Android keeps improving its security from version to version by improving the sandboxing (#eg starting with Android 10, applications can no longer access the clipboard if they are not focused) or by using safer defaults (#eg since Android 9, by default, all network connections must use TLS).
// Android Bouncer, ca marche pas tres bien quand même ect ect (stralker ware?)

In the spirit of _defence in depth_, Google developed a _Bouncer_ service that scans applications in the store for malicious software#footnote[https://googlemobile.blogspot.com/2012/02/android-and-security.html].
Although its #jm-note[operation][I would have said "operating" but grammarly disagrees] is kept secret, it seems that the Bouncer is both comparing the applications with known malware code and running the applications in Google's cloud infrastructure to detect hidden behavior.

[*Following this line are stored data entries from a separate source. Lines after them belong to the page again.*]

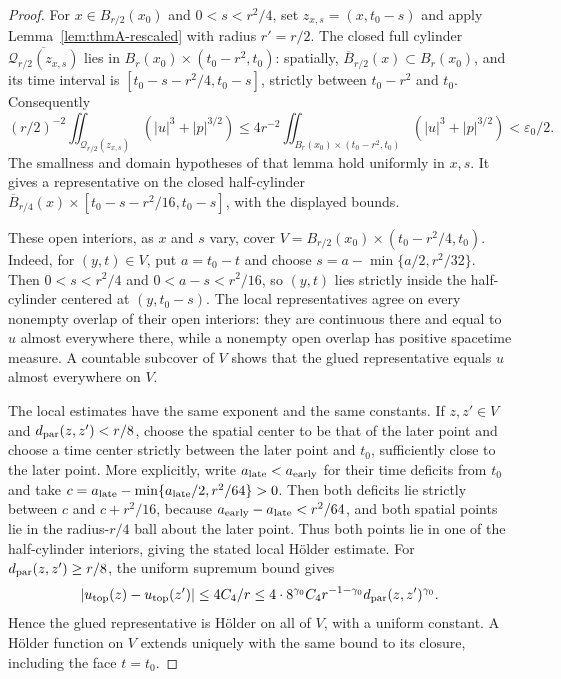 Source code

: \documentclass[11pt,letterpaper]{article}
\numberwithin{equation}{section}
\theoremstyle{plain}
\theoremstyle{definition}
\theoremstyle{remark}
\begin{document}
\begin{proof}
For $x\in B_{r/2}(x_0)$ and $0<s<r^2/4$, set
$z_{x,s}=(x,t_0-s)$ and apply Lemma~\ref{lem:thmA-rescaled} with radius
$r'=r/2$.  The closed full cylinder
$\overline{\mathcal Q_{r/2}(z_{x,s})}$ lies in
$B_r(x_0)\times(t_0-r^2,t_0)$: spatially,
$\overline B_{r/2}(x)\subset B_r(x_0)$, and its time interval is
$[t_0-s-r^2/4,t_0-s]$, strictly between $t_0-r^2$ and $t_0$.
Consequently
\[
 (r/2)^{-2}\iint_{\mathcal Q_{r/2}(z_{x,s})}
       (|u|^3+|p|^{3/2})
 \le 4r^{-2}\iint_{B_r(x_0)\times(t_0-r^2,t_0)}
       (|u|^3+|p|^{3/2})<\varepsilon_0/2.
\]
The smallness and domain hypotheses of that lemma hold uniformly in $x,s$.
It gives a representative on the closed half-cylinder
$\overline B_{r/4}(x)\times[t_0-s-r^2/16,t_0-s]$, with the displayed
bounds.

These open interiors, as $x$ and $s$ vary, cover
$V=B_{r/2}(x_0)\times(t_0-r^2/4,t_0)$.  Indeed, for $(y,t)\in V$, put
$a=t_0-t$ and choose
$s=a-\min\{a/2,r^2/32\}$.  Then $0<s<r^2/4$ and
$0<a-s<r^2/16$, so $(y,t)$ lies strictly inside the half-cylinder centered
at $(y,t_0-s)$.  The local representatives agree on every nonempty
overlap of their open interiors: they are continuous there and equal to
$u$ almost everywhere there, while a nonempty open overlap has positive
spacetime measure.  A countable subcover of $V$ shows that the glued
representative equals $u$ almost everywhere on $V$.

The local estimates have the same exponent and the same constants.  If
$z,z'\in V$ and $d_{\rm par}(z,z')<r/8$, choose the spatial center to be
that of the later point and choose a time center strictly between the later
point and $t_0$, sufficiently close to the later point.  More explicitly,
write $a_{\rm late}<a_{\rm early}$ for their time deficits from $t_0$ and
take
$c=a_{\rm late}-\min\{a_{\rm late}/2,r^2/64\}>0$.
Then both deficits lie strictly between $c$ and $c+r^2/16$, because
$a_{\rm early}-a_{\rm late}<r^2/64$, and both spatial points lie in the
radius-$r/4$ ball about the later point.  Thus both points lie in one of
the half-cylinder interiors, giving the stated local Hölder estimate.
For $d_{\rm par}(z,z')\ge r/8$, the uniform supremum bound gives
\[
 |u_{\rm top}(z)-u_{\rm top}(z')|
 \le 4C_4/r
 \le 4\cdot 8^{\gamma_0}C_4r^{-1-\gamma_0}
       d_{\rm par}(z,z')^{\gamma_0}.
\]
Hence the glued representative is Hölder on all of $V$, with a uniform
constant.  A Hölder function on $V$ extends uniquely with the same bound
to its closure, including the face $t=t_0$.
\end{proof}
\end{document}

Despite Google's efforts, malicious applications are still found in the Play Store~@adjibi_devil_2022.
Also, it is not uncommon for people in abusive situations #jfl-note[to have their abuser install][jfl says "install#strong[ing]", jm says no, grammarly is on the side of jm] on their phone a stalkerware (spying application) found outside of the Play Store~@stateofstalkerware.

For these reasons, it is important to be able to analyse an application and understand what it does.
This process is called reverse engineering.
A lot of work has been done to reverse engineer computer software, but Android applications come with specific challenges that need to be addressed.
For instance, Android applications are distributed in a specific file format, the #APK format, and the code of the application is mainly compiled into an Android-specific bytecode: Dalvik.
An Android reverse engineer will need tools that can read those Android-specific formats.
A first test in the process of reverse engineering an application would be to simply read the content of the application and the code in it.
Tools like Apktool can be used to convert the binary files of an application into a human-readable format.
Other tools like Jadx can go further and try to generate Java code from the bytecode in the application.
Because Android applications tend to be quite large, it can be quite tedious to understand what it does just from reading its bytecode.
To address this issue, many tools/approaches have been developed~@Li2017 @sutter_dynamic_2024 to extract higher-level information about the behavior of the application without having to manually analyse the application.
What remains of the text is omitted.